Vessey was promoted to brigadier general in 1970, and assigned as commander of U.S. Army Supply Thailand, a logistics support area for soldiers serving in Vietnam. He commanded U.S. military activities in Laos from 1973 to 1974, when he was promoted to major general as commander of the 4th Infantry Division. In 1975, Vessey was promoted to lieutenant general and assigned as the Army's deputy chief of staff for operations and plans, G-3. He was promoted to general in 1976, and named to command United States Forces Korea and the Eighth United States Army. In 1978, Vessey also assumed command of the Republic of Korea-United States Combined Forces Command. He served in Korea until 1979, when he was assigned as Vice Chief of Staff of the United States Army.

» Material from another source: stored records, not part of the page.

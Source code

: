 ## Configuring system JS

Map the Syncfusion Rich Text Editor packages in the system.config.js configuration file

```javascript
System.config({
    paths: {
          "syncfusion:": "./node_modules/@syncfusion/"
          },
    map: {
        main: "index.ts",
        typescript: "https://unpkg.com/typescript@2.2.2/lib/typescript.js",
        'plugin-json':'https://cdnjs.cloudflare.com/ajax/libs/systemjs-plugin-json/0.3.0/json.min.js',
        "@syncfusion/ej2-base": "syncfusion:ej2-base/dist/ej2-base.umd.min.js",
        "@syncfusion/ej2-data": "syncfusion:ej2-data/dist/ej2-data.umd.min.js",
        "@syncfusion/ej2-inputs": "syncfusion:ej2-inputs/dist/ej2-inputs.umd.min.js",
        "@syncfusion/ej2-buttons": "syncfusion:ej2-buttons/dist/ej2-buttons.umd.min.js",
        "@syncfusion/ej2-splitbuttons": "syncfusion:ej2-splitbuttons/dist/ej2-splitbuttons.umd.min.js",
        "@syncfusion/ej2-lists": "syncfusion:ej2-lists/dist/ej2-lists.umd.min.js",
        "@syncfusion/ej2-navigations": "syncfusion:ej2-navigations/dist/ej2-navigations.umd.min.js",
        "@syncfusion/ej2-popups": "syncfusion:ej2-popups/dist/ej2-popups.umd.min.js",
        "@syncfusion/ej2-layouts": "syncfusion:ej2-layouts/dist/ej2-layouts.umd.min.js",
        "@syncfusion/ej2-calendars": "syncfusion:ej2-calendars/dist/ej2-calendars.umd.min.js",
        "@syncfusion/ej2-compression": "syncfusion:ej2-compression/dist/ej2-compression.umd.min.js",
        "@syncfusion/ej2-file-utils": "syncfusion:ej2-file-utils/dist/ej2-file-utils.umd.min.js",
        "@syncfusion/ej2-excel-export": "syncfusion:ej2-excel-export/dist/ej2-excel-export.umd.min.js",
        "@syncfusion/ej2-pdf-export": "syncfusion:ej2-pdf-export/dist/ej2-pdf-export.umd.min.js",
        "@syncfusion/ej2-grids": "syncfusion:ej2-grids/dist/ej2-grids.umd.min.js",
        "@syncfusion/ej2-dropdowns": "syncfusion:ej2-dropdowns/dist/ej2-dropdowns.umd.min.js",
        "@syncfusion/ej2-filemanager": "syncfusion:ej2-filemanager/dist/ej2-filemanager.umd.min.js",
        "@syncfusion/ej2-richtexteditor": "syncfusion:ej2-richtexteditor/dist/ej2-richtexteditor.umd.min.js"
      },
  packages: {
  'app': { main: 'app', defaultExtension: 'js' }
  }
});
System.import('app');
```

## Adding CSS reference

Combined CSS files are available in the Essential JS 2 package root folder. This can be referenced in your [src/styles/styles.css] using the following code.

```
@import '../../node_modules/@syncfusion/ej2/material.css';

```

In 1982, President Ronald Reagan named Vessey as Chairman of the Joint Chiefs of Staff. He served until retiring in October 1985, and his tenure was most notable for his high-profile support of the Reagan-era increase in defense spending and military preparedness. Vessey opted to retire before the completion of his second two-year term; according to published reports, he had intended to retire in June 1985 in deference to his wife's wishes to leave Washington, DC for their home in rural Minnesota, but remained on duty until the resolution of the TWA Flight 847 hostage crisis and other ongoing military activities. After leaving the Army, Vessey became involved in efforts to account for military personnel listed as missing in action, and made several trips to Southeast Asia to search for remains as part of resolving the Vietnam War POW/MIA issue. He was awarded the Presidential Medal of Freedom in 1992. Vessey died in North Oaks, Minnesota on August 18, 2016. He was buried at the Minnesota State Veterans Cemetery in Little Falls, Minnesota.